Komisyonun verdiği ret kararlarına yargı yolunu açan düzenleme de Komisyonu kuran OHAL KHK’sinin yasa haline getirilmesiyle oluşan bir kural. Bu kural ikili bir rejim öngörüyor. Komisyonun verdiği kabul kararlarına karşı, idarenin itiraz yolu kapalı. Komisyon ret kararı verirse yıllar boyunca mahkemeye erişim hakkı engellenmiş olan KHK ekli listesine adı yazılı kişiler “HSYK tarafından belirlenen” Ankara İdare Mahkemeleri’ne dava açabiliyor. Aslında olağan düzende yapamayacağınız bir başvuruyu, yani bir kanuna karşı yapılacak olan bir başvuruyu, OHAL Komisyonu kararı dolayımından geçirerek idare mahkemesine yapabilir oluyorsunuz. Bunu özel olarak OHAL işlemlerine bakmak için belirlenmiş Mahkemelere yapıyorsunuz. Bu mahkemelerde açılacak davalarda ise husumet, kararı veren OHAL Komisyonu’na ya da Komisyon’un hakkında karar verdiği Kararnameyi çıkaran Bakanlar Kurulu’na (sonradan Cumhurbaşkanı) değil, son çalışılan kuruma yöneltiliyor. Fakat burada şöyle bir sorun daha var. Son çalışılan kurum iptali istenen işlemi yapan kurum değil. Dolayısıyla, Kanunun ruhu itibarıyla OHAL yargılamaları yapan Ankara İdare Mahkemeleri’ne husumet, kabul kararlarının uygulanması bağlamında ortaya çıkmış. Fakat buna rağmen OHAL bekçiliği yapan kurumlar, örneğin Barış İçin Akademisyenler Bildirisine imza atmak gerekçesiyle üniversitelerden ihraç edilen akademisyenlerin dönüşlerinin ardından üniversiteler, idare mahkemelerinin iptal kararlarına itiraz ediyorlar. Devlet tüzel kişiliğinden ayrı bir tüzel kişilik taşıyan üniversiteler, kendilerinin yapmadığı bir idari işlem için Mahkemeleri oyalıyorlar. Oyalıyorlar, çünkü OHAL Komisyonu kabul kararlarına karşı eğer idarenin itiraz yolu yoksa; Ankara İdare Mahkemeleri’nin vermiş olduğu kabul kararları, OHAL Komisyonu ret kararını ortadan kaldırıp kabul kararı haline getirdiği için bu kararlara karşı da idarenin itiraz yolunun olması düzenlemenin ruhuna aykırı olur. Husumetin idari işlemi yapan idareye değil, son çalışılan kuruma yöneltilmesinin nedeni de budur.

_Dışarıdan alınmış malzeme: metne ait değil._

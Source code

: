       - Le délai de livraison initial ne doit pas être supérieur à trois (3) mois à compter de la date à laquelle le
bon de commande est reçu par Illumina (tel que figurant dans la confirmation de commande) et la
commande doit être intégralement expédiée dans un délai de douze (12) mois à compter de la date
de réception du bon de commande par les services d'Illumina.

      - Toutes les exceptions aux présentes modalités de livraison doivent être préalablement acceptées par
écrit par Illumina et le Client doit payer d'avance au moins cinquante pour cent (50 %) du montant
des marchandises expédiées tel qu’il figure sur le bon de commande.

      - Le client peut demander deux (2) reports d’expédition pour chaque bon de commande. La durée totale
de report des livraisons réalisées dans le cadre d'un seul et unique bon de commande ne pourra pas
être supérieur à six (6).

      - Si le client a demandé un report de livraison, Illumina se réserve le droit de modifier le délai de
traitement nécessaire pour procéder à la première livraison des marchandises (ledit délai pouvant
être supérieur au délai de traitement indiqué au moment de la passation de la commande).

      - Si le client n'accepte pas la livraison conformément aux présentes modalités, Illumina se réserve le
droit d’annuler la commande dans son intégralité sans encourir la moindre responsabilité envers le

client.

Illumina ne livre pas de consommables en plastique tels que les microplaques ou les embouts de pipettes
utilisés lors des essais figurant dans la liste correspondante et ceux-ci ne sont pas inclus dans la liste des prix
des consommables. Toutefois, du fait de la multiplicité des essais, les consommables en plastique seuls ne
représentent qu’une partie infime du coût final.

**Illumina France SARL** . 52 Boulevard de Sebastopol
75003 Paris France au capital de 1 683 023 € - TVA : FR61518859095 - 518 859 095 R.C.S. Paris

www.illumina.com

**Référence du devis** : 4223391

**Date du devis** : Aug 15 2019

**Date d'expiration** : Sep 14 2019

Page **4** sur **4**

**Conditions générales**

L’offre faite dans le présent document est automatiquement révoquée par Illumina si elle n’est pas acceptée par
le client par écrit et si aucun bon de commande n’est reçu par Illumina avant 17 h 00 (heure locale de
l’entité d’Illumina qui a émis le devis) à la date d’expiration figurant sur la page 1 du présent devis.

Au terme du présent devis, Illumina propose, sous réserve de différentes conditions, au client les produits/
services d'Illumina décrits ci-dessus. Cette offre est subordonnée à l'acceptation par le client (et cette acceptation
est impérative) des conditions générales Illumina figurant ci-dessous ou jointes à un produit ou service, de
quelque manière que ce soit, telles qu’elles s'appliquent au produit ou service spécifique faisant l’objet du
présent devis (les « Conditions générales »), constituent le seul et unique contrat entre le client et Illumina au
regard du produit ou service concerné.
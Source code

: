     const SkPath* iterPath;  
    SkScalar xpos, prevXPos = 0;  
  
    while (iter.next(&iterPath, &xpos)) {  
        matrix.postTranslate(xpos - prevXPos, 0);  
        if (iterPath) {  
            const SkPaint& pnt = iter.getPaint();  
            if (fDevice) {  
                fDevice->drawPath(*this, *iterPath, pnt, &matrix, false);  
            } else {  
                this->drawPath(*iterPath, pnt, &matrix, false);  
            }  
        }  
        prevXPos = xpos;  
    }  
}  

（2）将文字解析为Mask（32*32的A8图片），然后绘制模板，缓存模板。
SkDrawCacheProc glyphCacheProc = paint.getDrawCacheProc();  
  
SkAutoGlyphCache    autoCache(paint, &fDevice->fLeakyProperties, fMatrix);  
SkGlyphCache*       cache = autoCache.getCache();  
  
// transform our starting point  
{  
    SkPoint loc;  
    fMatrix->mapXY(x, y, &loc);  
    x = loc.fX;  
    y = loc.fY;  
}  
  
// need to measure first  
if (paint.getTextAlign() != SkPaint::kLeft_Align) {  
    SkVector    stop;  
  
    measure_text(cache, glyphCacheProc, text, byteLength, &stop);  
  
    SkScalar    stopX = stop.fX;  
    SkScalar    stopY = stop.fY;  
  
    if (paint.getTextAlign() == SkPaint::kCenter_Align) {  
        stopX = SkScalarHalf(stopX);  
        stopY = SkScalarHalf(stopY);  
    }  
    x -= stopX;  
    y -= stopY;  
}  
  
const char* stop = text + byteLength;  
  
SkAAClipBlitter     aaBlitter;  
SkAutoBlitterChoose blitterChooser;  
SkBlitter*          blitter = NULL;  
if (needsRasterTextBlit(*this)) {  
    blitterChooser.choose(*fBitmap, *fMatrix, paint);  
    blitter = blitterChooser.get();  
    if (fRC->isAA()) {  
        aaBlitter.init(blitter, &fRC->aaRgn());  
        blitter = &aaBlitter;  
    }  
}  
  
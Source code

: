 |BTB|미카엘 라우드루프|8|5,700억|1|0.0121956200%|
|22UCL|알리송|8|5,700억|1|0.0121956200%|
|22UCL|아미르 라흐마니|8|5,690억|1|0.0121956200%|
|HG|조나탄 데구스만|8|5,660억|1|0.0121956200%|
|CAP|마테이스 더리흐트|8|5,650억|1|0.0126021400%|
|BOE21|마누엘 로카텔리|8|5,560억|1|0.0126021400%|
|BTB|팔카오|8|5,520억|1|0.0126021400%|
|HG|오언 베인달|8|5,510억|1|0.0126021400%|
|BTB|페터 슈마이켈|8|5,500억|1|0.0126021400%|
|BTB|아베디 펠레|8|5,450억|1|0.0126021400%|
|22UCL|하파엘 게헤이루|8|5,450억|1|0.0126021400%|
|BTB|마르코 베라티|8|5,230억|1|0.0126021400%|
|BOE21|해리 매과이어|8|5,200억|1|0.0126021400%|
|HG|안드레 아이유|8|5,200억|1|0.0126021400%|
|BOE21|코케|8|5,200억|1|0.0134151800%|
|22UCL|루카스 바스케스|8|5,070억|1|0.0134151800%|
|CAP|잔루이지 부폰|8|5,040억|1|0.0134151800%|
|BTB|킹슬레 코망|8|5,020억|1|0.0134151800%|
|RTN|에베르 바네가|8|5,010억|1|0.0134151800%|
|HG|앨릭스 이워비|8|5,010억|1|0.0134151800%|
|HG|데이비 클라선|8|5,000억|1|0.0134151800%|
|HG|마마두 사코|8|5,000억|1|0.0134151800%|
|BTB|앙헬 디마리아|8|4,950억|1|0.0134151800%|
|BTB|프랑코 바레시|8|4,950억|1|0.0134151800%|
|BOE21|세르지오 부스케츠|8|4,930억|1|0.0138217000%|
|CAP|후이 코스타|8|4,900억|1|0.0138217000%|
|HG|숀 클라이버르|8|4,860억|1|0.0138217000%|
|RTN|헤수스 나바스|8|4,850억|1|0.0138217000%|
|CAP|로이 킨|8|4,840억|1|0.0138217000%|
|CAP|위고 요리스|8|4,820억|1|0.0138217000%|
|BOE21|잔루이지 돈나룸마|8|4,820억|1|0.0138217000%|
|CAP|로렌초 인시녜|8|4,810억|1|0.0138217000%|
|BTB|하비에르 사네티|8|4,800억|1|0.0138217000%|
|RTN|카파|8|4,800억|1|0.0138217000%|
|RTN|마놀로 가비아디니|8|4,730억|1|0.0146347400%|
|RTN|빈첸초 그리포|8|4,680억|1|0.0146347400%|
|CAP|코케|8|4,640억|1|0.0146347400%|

Ankara’da OHAL Komisyonu kararlarına ilişkin başvurulara bakmak için belirlenmiş Mahkemelerin kabul kararları bakımından Komisyon’un kabul kararlarına kıyasla daha büyük bir belirsizlik var. Zira Komisyon bir OHAL icadı, OHAL icadı olarak başka bir OHAL icadı olan ekli listeleri ortadan kaldırıyor. Yasama yetkisinin devri bakımından kabul edilemez olsa da. Fakat olağan bir araç olan idare mahkemesi de Komisyon’un negatif yasama yetkisine sahip hale geliyor. Yani başvurusu kabul edilmiş, hakkındaki OHAL komisyonu ret kararı iptal edilmiş bir kişi bağlamında, OHAL Komisyonu kararı, bir kabul kararı haline geliyor. İdare Mahkemeleri dolaylı olarak bir yasayı iptal etmiş oluyor. Fakat aynı biçimde o yasa, Resmi Gazete’de yayımlanmış haliyle varlığını sürdürüyor. Örneğin 8 Mart 2018’de yayımlanmış Resmi Gazete’de terörle iltisak ve irtibatlı olduğumu söyleyen bir yasa var. Bunun karşısında da Ocak 2023 tarihinde verilmiş terörle iltisaklı ve irtibatlı olmadığımı söyleyen bir Mahkeme Kararı. Resmi Gazete’yi doğal olarak herkes açıp okuyabiliyor. İtibarım zedelenmeye devam ediyor, ama mahkeme kararı herkesin erişimine açık değil. Yaşanan bütün mağduriyetler bir yana mevcut anayasa hukuku ve idare hukuku bilgilerimizle içinden çıkılabilir bir durum da değil.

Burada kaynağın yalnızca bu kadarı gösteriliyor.